É uma técnica simples também chamada de inseminação intrauterina, que consiste na transferência de espermatozoides processados em laboratório para o interior do útero da mulher, após esta ter sido estimulada para a ovulação. Portanto, o encontro entre óvulos e espermatozoides ocorre à semelhança do natural e, para o sucesso do tratamento, é condição essencial a comprovação da permeabilidade das trompas.

Geralmente, a inseminação artificial está indicada após tentativas mais simples como o coito programado. São principais candidatos ao procedimento casais com problemas de ovulação, muco cervical, alterações leves das características do sêmen, disfunção erétil ou ejaculatória, ou aqueles cuja causa de infertilidade não tenha sido identificada.

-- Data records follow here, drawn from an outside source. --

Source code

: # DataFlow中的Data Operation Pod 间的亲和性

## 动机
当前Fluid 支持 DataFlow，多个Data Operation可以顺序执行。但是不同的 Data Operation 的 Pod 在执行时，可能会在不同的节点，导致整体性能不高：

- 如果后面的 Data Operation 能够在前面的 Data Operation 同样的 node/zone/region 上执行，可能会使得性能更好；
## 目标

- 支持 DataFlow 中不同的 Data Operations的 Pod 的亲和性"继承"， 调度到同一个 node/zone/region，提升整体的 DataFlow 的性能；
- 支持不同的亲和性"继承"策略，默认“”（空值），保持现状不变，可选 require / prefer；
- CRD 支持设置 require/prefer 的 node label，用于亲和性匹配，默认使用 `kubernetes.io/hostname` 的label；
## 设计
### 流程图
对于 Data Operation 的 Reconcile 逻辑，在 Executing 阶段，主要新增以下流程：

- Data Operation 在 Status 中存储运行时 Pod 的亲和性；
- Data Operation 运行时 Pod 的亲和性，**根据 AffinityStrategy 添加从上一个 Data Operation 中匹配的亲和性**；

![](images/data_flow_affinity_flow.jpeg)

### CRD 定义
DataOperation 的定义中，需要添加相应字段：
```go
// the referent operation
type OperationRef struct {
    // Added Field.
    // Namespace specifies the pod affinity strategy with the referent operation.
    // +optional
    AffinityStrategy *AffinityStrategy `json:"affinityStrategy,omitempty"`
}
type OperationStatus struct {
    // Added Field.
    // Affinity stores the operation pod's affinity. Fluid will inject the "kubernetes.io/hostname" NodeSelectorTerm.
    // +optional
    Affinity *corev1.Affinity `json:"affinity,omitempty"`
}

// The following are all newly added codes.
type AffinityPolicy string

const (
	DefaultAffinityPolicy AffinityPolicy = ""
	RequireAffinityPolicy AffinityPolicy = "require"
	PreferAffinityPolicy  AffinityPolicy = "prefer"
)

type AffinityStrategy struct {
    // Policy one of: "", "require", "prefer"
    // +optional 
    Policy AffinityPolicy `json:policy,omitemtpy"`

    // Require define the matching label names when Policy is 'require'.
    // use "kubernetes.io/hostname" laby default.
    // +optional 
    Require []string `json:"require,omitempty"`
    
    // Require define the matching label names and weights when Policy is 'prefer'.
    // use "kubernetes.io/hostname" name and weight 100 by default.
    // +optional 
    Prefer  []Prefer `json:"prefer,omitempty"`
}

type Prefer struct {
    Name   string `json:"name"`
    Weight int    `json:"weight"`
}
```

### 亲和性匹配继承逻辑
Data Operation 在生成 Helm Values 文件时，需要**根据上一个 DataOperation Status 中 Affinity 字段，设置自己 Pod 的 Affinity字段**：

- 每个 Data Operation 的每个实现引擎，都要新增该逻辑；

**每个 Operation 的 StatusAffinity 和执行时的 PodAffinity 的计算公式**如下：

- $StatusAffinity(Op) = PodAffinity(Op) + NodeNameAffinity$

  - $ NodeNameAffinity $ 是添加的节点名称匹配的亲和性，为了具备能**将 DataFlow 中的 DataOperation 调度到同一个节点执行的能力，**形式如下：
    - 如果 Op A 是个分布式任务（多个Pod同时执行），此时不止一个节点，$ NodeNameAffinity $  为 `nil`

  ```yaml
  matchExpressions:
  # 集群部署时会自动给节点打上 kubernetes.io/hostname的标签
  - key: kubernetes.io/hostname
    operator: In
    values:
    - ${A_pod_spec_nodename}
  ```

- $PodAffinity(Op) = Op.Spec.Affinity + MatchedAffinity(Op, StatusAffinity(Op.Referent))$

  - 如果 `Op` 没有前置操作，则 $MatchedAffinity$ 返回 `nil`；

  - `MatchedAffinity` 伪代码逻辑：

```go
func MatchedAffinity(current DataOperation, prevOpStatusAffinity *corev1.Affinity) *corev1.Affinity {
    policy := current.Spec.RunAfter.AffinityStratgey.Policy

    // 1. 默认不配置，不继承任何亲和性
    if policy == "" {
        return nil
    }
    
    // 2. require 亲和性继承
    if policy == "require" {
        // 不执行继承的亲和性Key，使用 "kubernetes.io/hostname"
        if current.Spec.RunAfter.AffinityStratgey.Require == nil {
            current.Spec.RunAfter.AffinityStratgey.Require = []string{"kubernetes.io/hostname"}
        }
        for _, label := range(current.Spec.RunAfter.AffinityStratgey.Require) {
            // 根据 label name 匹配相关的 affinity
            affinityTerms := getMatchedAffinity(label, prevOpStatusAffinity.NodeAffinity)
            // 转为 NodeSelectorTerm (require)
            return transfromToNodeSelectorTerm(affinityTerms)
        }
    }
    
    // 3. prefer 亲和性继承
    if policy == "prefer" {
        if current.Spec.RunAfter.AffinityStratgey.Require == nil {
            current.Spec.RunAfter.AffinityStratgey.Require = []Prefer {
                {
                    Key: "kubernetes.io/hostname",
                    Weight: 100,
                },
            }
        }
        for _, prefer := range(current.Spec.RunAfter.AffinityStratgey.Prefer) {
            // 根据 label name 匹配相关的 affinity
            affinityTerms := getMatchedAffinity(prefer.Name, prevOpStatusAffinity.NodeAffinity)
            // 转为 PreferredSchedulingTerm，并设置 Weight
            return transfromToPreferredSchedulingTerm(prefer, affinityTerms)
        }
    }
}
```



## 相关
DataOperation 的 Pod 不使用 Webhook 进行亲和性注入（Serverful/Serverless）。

Estudos já demonstraram que a inseminação artificial não é eficaz em casos de baixa contagem de espermatozoides. Por motivos claros, a ausência de gametas masculinos impossibilita o casal de realizar esta técnica e em casos especiais, a GENESIS oferece a possibilidade de se utilizar sêmen de doador, obtido a partir de bancos de sêmen do Brasil e exterior.

O sucesso da inseminação artificial depende do fator causal ou da associação de fatores concorrentes para a infertilidade. Pode-se dizer, contudo, que as taxas de gravidez por ciclo de tentativa girem em torno de 10% a 20%. Não está indicada para mulheres acima de 40 anos.

É fundamental frisar que 90% das gravidezes por esta técnica ocorrem até o terceiro ou quarto ciclo de tentativa. Após a quarta falha, está indicada a continuidade do tratamento por procedimento de maior complexidade.